Last year, I worked on a
project where I had to verify that ported SQL statements from Oracle are
compatible with PostgreSQL. There were a lot of "mysterious"
performance problems in the ported queries. And Most of those problems
turned out to be a badly chosen query execution plan. After
working on this project, I realized that if we do not understand how
PostgreSQL planner works we can be in a sticky situation after migrating
data from Oracle.
In
this note, I will provide a query which produces a totally different
execution plan in PostgreSQL and supply a solution to make the query as
fast as in Oracle.
I have run up some test scripts to examine how PostgreSQL handles a correlated subquery.
CREATE TABLE employee (
empno numeric(5,0) NOT NULL,
ename character varying(10),
job character varying(9),
mgr numeric(5,0),
hiredate timestamp(0),
sal numeric(7,2) NOT NULL,
comm numeric(7,2) NOT NULL,
deptno numeric(2,0),
sido_nm character varying(100)
);
insert into employee
select i, chr(65+mod(i,26))||i::text||'NM'
,case when mod(i,10000)=0 then 'PRESIDENT'
when mod(i,1000) = 0 then 'MANAGER'
when mod(i,3)=0 then 'SALESMAN'
when mod(i,3)=1 then 'ANALYST'
when mod(i,3)=2 then 'CLERK'
end as job
,case when mod(i,10000)= 0 then null
when mod(i,1000)= 1 then 10000
when i >= 9000 then 1000
else ceiling((i+1000)/1000)*1000
end as mgr
, current_date - i
, trunc(random() * 10000) as sal
, trunc(random() * 10000) as com
, mod(i,12)+1 as deptno
, case when mod(i,3) = 0 then 'Jeonbuk'
when mod(i,3) = 1 then 'Kangwon'
else 'Chungnam'
end as sido_nm
from generate_series(1,10000) a(i);
ALTER TABLE employee ADD CONSTRAINT employee_pk
PRIMARY KEY (empno);
The
following query reports all employees who earned more than the average
for their department, where earnings is calculated as the sum of salary
and commission.
SELECT EMPNO, SAL, COMM, DEPTNO
FROM EMPLOYEE A
WHERE (A.SAL+A.COMM) >
(SELECT AVG(B.SAL+COMM)
FROM EMPLOYEE B
WHERE A.DEPTNO = B.DEPTNO
)
ORDER BY A.DEPTNO, A.EMPNO;
In
Oracle I could get the result in 3 or 4 seconds. But in PostgreSQL with
the same amount of data I could get the result in about 13 seconds. In
order to solve this problem you should check the execution plan. The
following is the execution plan in PostgreSQL.

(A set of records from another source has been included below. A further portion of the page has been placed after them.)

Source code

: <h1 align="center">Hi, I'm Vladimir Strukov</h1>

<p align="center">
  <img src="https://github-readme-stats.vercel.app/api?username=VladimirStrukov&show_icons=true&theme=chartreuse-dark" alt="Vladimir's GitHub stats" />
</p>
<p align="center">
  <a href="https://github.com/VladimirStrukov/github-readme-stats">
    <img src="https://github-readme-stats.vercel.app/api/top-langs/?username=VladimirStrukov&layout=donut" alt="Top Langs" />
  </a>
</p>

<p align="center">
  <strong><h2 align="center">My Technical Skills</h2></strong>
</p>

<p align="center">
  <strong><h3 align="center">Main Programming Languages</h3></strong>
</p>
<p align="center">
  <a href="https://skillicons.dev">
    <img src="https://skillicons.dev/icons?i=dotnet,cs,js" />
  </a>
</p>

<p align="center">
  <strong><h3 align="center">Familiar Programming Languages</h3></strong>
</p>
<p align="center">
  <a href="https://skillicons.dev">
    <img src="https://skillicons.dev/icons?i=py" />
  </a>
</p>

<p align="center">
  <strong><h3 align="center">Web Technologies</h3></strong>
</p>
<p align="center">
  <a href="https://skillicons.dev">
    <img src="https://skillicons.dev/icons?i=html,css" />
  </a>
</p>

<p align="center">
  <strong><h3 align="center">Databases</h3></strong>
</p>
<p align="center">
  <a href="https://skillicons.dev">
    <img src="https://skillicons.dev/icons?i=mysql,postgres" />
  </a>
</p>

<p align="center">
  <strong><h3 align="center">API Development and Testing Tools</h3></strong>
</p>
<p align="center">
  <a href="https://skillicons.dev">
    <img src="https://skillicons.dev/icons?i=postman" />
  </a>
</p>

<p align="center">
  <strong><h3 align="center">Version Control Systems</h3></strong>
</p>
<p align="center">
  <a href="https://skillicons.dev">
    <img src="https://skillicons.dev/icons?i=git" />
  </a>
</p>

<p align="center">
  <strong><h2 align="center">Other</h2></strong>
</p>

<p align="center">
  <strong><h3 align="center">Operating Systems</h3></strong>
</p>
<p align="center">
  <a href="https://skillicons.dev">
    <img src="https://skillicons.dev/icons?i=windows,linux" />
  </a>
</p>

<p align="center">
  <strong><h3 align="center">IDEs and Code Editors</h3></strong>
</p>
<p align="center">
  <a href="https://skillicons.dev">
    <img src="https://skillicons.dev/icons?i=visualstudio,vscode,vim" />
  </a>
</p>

Sort (actual time=13661.291..13661.432 rows=4979 loops=1)
Sort Key: a.deptno, a.empno
Sort Method: quicksort Memory: 893kB
Buffers: shared hit=1100113
-> Seq Scan on employee a (actual time=2.617..13649.060 rows=4979 loops=1)
Filter: ((sal + comm) > (SubPlan 1))
Rows Removed by Filter: 5021
Buffers: shared hit=1100110
SubPlan 1
-> Aggregate (actual time=1.363..1.363 rows=1 loops=10000)
Buffers: shared hit=1100000
-> Seq Scan on employee b (actual time=0.002..1.220 rows=833 loops=10000)
Filter: (a.deptno = deptno)
Rows Removed by Filter: 9167
Buffers: shared hit=1100000
Planning Time: 0.079 ms
Execution Time: 13661.574 ms
We
can observe that PostgreSQL did not collapse the subquery. So it had to
perform a sequential scan on the table EMPLOYEE 10,000 times which led
to poor performance. It took just 1.363 ms to run the correlated
subquery, but repetitive execution of the subquery took 13630 ms
(13630=1.363 * 10,000). I do not know any technique to force PostgreSQL to collapse the subquery.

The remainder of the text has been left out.